Those of you who’ve known me for a while know that I notice the anniversaries of major life events ticking over. As we gear up for Pride 2018, here’s a look back on what was happening in my life 25 years ago, in 1993.
On April 25th, 1993 I was in Washington, D.C. for The March on Washington for Lesbian, Gay and Bi Equal Rights and Liberation (yes, those of us living in 2018 will notice they left Trans off the list – it was intentional, unfortunately, adding “Bi” was considered edgy in 1993). I still have the bracelet and a “Closets are for Clothes” pin from the March. Organizers estimated that 1,000,000 people attended, though the Park Service claimed 300,000 (and received so much negative publicity that they quit estimating crowd sizes for future events).
It was probably a really bad idea to head for an outdoor event in the hot hot sun 3 months after brain surgery (I ended up with heat exhaustion and a 2nd degree sunburn), but I met the core of my group of Queer Baptist heroes at the March and experienced the overwhelming feeling of being safe among a queer majority for the first time in my life.
Before heading to Washington I called Rick Mixon (then head of American Baptists Concerned for Sexual Minorities, now pastor of First Baptist Church of Palo Alto, CA) to see if anyone could help with finding housing. He told me to contact April Baker, who was surprised to learn that she was in charge of housing 🙂, but found me a place to stay anyways. April was in charge of the Association of Welcoming and Affirming Baptists worship service before the March and, sight unseen, drafted me to do the Benediction.

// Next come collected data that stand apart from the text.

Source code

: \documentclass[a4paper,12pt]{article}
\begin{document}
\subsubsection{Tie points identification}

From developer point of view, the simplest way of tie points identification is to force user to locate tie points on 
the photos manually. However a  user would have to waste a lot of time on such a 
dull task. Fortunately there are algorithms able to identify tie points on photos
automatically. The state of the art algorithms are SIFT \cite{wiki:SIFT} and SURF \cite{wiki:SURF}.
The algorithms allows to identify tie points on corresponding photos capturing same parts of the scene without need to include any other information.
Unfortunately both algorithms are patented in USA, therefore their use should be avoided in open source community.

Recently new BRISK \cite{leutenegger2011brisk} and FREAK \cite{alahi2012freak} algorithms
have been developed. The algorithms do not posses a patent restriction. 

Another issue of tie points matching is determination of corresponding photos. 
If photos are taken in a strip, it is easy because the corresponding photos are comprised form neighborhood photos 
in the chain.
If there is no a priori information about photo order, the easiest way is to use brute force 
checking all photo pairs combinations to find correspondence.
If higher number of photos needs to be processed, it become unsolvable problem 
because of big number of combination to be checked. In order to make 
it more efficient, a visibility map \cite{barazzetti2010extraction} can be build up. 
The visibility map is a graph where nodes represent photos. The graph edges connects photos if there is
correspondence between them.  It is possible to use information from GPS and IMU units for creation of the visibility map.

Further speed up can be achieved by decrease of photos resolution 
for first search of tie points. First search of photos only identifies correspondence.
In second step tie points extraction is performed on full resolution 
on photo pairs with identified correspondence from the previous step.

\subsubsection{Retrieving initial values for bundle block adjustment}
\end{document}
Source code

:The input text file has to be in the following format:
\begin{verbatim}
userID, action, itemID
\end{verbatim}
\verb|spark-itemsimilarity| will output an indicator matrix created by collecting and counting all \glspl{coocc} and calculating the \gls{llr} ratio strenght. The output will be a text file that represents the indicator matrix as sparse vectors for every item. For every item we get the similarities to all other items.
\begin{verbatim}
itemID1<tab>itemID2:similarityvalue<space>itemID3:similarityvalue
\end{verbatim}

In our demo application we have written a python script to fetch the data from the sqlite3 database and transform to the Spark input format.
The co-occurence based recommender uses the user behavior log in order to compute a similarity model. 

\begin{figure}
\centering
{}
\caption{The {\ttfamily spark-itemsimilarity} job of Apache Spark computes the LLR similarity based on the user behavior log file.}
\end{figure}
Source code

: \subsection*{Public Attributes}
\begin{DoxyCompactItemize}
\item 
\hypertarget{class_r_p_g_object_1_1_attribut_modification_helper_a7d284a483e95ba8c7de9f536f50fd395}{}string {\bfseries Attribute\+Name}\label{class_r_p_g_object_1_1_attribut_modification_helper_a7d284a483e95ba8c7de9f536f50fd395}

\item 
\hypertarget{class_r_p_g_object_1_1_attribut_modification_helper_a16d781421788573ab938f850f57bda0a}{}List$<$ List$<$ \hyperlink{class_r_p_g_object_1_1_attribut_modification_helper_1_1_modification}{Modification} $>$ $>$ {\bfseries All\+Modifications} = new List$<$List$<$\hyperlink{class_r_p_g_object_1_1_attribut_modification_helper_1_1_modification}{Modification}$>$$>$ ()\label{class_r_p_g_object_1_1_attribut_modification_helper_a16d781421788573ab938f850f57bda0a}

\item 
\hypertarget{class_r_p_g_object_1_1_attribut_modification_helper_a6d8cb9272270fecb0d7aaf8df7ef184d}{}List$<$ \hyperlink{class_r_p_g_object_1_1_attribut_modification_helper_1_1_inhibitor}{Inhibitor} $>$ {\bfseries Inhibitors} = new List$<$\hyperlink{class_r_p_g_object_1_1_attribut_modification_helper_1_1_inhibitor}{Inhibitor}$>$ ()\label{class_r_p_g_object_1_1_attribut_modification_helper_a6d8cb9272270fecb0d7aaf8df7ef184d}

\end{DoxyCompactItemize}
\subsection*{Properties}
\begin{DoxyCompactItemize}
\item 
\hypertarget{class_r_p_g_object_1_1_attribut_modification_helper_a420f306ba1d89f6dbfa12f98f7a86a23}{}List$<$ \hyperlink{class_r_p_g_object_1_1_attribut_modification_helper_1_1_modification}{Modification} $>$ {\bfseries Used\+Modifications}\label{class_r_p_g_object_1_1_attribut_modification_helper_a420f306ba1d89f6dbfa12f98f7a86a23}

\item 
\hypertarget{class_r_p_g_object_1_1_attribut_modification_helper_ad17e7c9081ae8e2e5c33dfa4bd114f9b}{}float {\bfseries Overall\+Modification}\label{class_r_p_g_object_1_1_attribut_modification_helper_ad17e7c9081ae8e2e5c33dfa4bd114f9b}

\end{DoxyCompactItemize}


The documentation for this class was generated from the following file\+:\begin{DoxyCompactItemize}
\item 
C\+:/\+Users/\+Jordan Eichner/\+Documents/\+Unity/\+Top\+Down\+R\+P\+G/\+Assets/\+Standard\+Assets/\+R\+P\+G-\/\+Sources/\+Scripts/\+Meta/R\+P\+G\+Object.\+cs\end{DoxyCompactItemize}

Clearly April had the most important ministerial skill down at this point: let no volunteer go unassigned – April’s now co-pastor at Glendale Baptist Church in Nashville, TN.
Moving On Up
So, instead of knowing no one and heading to the big city alone, I found myself on a chartered Greyhound with a bunch of queers from Stonewall Columbus, headed to D.C. to meet a bunch of Baptist queers. What a great feeling!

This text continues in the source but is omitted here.